De BCB stopte in 2014 met de kinderboekenwerkgroep. Pijnlijk, lijkt me.
„Het kwam voor mij echt onverwachts. Achteraf gezien had ik het misschien kunnen zien aankomen. Het ging slecht bij de BCB. Wat geld kostte ging eruit.
Ik móést toen wel doorgaan. In de website had ik zo veel energie gestoken! Ik ben altijd de verantwoordelijke oudste geweest, dat is een goede slechte eigenschap van me. Maar vanaf toen was de sjeu er wel af.”
En nu bent u helemaal klaar met de kinderboeken?
„Dat is het woord niet. Ik ben wel klaar met het fulltime bedienen van een ander. Ik wil ruimte in mijn hoofd, zodat ik ook zelf eens kan schrijven. Een prentenboek, of gedichten.
Ik heb ook heus eerder weleens gedacht: Ach, het is elk jaar eigenlijk een beetje hetzelfde. Dat was al in de tijd dat de werkgroep nog bestond. Afgelopen jaar heb ik veel nagedacht hoe het verder moest, juist omdat ik overwoog te stoppen. Ik heb ook gebeden om duidelijkheid. Ik vond het toen heel mooi om te zien dat er allerlei mensen op mijn pad kwamen. Er is inmiddels een flink aantal recensenten, iemand voor het Hoogste Woord en via Driestar Educatief kwam ik in contact met een reformatorische pabostudente. Alle boeken komen nu binnen bij Geertje Oskam, vroeger secretaresse bij de BCB. Ik word eind dit jaar zestig, ik vind het tijd dat de jongere generatie het overneemt. Ik blijf wel af en toe een boek recenseren.”
U kwam in aanraking met een veelkleurig publiek. Hoe ging u om met verschillen links en rechts?
„Ik heb geprobeerd om met zo veel mogelijk smaken rekening te houden. Ik ben opgegroeid in een vrijgemaakt gereformeerd dorp en pas tijdens mijn werk als schoolbibliothecaris maakte ik kennis met reformatorischen. Volgens mij had ik altijd goed contact met hen. Ik herkende de intentie en de bewogenheid die ik bij hen zag, heel mooi.

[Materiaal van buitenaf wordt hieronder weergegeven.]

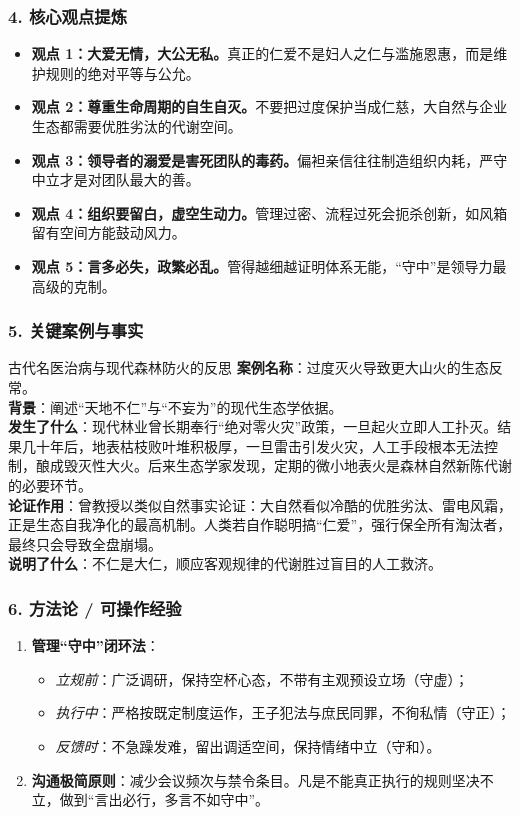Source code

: \subsubsection{4. 核心观点提炼}
\begin{itemize}
    \item \textbf{观点 1：大爱无情，大公无私。}真正的仁爱不是妇人之仁与滥施恩惠，而是维护规则的绝对平等与公允。
    \item \textbf{观点 2：尊重生命周期的自生自灭。}不要把过度保护当成仁慈，大自然与企业生态都需要优胜劣汰的代谢空间。
    \item \textbf{观点 3：领导者的溺爱是害死团队的毒药。}偏袒亲信往往制造组织内耗，严守中立才是对团队最大的善。
    \item \textbf{观点 4：组织要留白，虚空生动力。}管理过密、流程过死会扼杀创新，如风箱留有空间方能鼓动风力。
    \item \textbf{观点 5：言多必失，政繁必乱。}管得越细越证明体系无能，“守中”是领导力最高级的克制。
\end{itemize}

\subsubsection{5. 关键案例与事实}
\begin{CaseBox}{古代名医治病与现代森林防火的反思}
\textbf{案例名称}：过度灭火导致更大山火的生态反常。\\
\textbf{背景}：阐述“天地不仁”与“不妄为”的现代生态学依据。\\
\textbf{发生了什么}：现代林业曾长期奉行“绝对零火灾”政策，一旦起火立即人工扑灭。结果几十年后，地表枯枝败叶堆积极厚，一旦雷击引发火灾，人工手段根本无法控制，酿成毁灭性大火。后来生态学家发现，定期的微小地表火是森林自然新陈代谢的必要环节。\\
\textbf{论证作用}：曾教授以类似自然事实论证：大自然看似冷酷的优胜劣汰、雷电风霜，正是生态自我净化的最高机制。人类若自作聪明搞“仁爱”，强行保全所有淘汰者，最终只会导致全盘崩塌。\\
\textbf{说明了什么}：不仁是大仁，顺应客观规律的代谢胜过盲目的人工救济。
\end{CaseBox}

\subsubsection{6. 方法论 / 可操作经验}
\begin{enumerate}
    \item \textbf{管理“守中”闭环法}：
    \begin{itemize}
        \item \emph{立规前}：广泛调研，保持空杯心态，不带有主观预设立场（守虚）；
        \item \emph{执行中}：严格按既定制度运作，王子犯法与庶民同罪，不徇私情（守正）；
        \item \emph{反馈时}：不急躁发难，留出调适空间，保持情绪中立（守和）。
    \end{itemize}
    \item \textbf{沟通极简原则}：减少会议频次与禁令条目。凡是不能真正执行的规则坚决不立，做到“言出必行，多言不如守中”。
\end{enumerate}

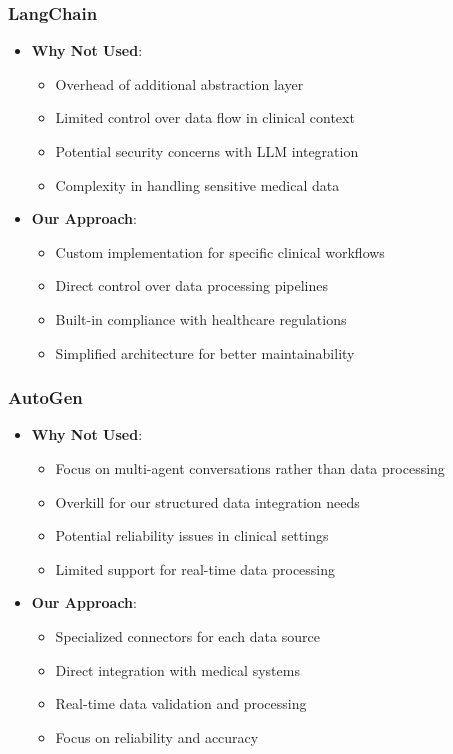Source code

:\documentclass[12pt]{article}
\begin{document}
\subsubsection{LangChain}
\begin{itemize}
    \item \textbf{Why Not Used}:
    \begin{itemize}
        \item Overhead of additional abstraction layer
        \item Limited control over data flow in clinical context
        \item Potential security concerns with LLM integration
        \item Complexity in handling sensitive medical data
    \end{itemize}
    \item \textbf{Our Approach}:
    \begin{itemize}
        \item Custom implementation for specific clinical workflows
        \item Direct control over data processing pipelines
        \item Built-in compliance with healthcare regulations
        \item Simplified architecture for better maintainability
    \end{itemize}
\end{itemize}

\subsubsection{AutoGen}
\begin{itemize}
    \item \textbf{Why Not Used}:
    \begin{itemize}
        \item Focus on multi-agent conversations rather than data processing
        \item Overkill for our structured data integration needs
        \item Potential reliability issues in clinical settings
        \item Limited support for real-time data processing
    \end{itemize}
    \item \textbf{Our Approach}:
    \begin{itemize}
        \item Specialized connectors for each data source
        \item Direct integration with medical systems
        \item Real-time data validation and processing
        \item Focus on reliability and accuracy
    \end{itemize}
\end{itemize}
\end{document}

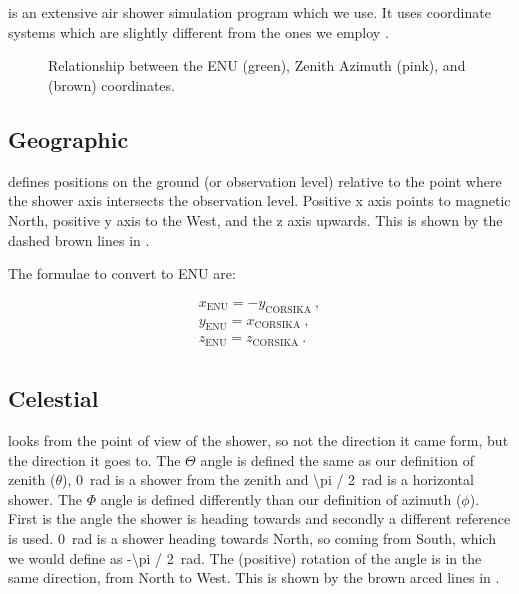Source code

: \section{\corsika}

\corsika is an extensive air shower simulation program which we use. It
uses coordinate systems which are slightly different from the ones we
employ \cite{heck:2013aa}.

\begin{figure}
    \centering
    
    \caption{Relationship between the ENU (green), Zenith Azimuth (pink),
             and \corsika (brown) coordinates.}
    \label{fig:enu_corsika}
\end{figure}


\subsection{Geographic}

\corsika defines positions on the ground (or observation level) relative
to the point where the shower axis intersects the observation level.
Positive x axis points to magnetic North, positive y axis to the West,
and the z axis upwards. This is shown by the dashed brown lines in
.

The formulae to convert \corsika to ENU are:

\begin{equation}
    \begin{array}{l}
        x_{\mathrm{ENU}} = -y_{\mathrm{CORSIKA}} \ , \\
        y_{\mathrm{ENU}} = x_{\mathrm{CORSIKA}} \ , \\
        z_{\mathrm{ENU}} = z_{\mathrm{CORSIKA}} \ . \\
    \end{array}
\end{equation}


\subsection{Celestial}

\corsika looks from the point of view of the shower, so not the
direction it came form, but the direction it goes to. The $\Theta$ angle
is defined the same as our definition of zenith ($\theta$),
\SI{0}{\radian} is a shower from the zenith and \SI{\pi / 2}{\radian} is
a horizontal shower. The $\Phi$ angle is defined differently than our
definition of azimuth ($\phi$). First is the angle the shower is heading
towards and secondly a different reference is used. \SI{0}{\radian} is a
shower heading towards North, so coming from South, which we would
define as \SI{-\pi / 2}{\radian}. The (positive) rotation of the angle
is in the same direction, from North to West. This is shown by the brown
arced lines in .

Omgaan met mensen uit de evangelische hoek was voor mij moeilijker. In 2004 was het thema van de Kinderboekenweek ”De toveracademie”. Veel evangelische mensen belden me toen op en wilden een discussie aangaan. Ik ben daar sowieso niet goed in, eerder erg slecht. Uiteindelijk kozen we voor het thema ”Wonderlijk”, met als actieboek ”De toverhazelaar” van Jeannette Donkersteeg. Ook op die titel kwam commentaar.”
Wat waren hoogtepunten?
„Het leukste vond ik alle contacten. Ik dacht dan weleens: hoe bestaat het, ik zit gewoon thuis, en ik ken zo veel mensen! Hoogtepunt was de jaarlijkse CLK-beurs, in de tijd dat die in Zwolle werd gehouden. Daar keek ik naar uit, daar leefde ik naartoe. Geweldig, dan zag ik de mensen in het echt!
We hadden altijd een stand met alle actiematerialen van de Kinderboekenmaand. Ik heb in de stand zelfs een keer een echte boomhut gebouwd, met een heel duur beeld dat ik van een tuincentrum mocht lenen. Zo leuk was dat, Els gaf altijd alle ruimte om er iets van te maken.”
Van reizen tot rijsttafel
Ze is bekend door haar kinderboekenwerk, maar zet zich ook al jaren in voor het Nederlands Bijbelgenootschap en geeft taalles aan nieuwe Nederlanders. Annemarie Prins in steekwoorden.
Chaotisch of enthousiast?
„Vooral enthousiast. Omdat ik chaotisch ben, werk ik juist ook heel gestructureerd.”
Reizen of lezen?
„Kan het niet allebei?”
Taalles of studiedag?
„Ik krijg van allebei energie.”
Humor of moraal?
„Oh, humor!”
Corien Oranje of Piet Prins?
„Niet zo moeilijk. Corien Oranje.”
Koos Meinderts of Annie M. G. Schmidt?
„Hm, dat zijn twee verschillende dingen. Meinderts is meer van deze tijd. Maar Schmidt heeft zo veel betekend…”
Tuinieren of organiseren?
„Moeilijk. Voor nu: tuinieren.”
Rijsttafel of pizza?
„Rijsttafel. We woonden de eerste jaren van ons huwelijk in Den Haag, in een straat met vier toko’s. De mensen in die winkel zeiden: dit moet je proeven, en: dat is lekker. Vandaar die voorkeur.”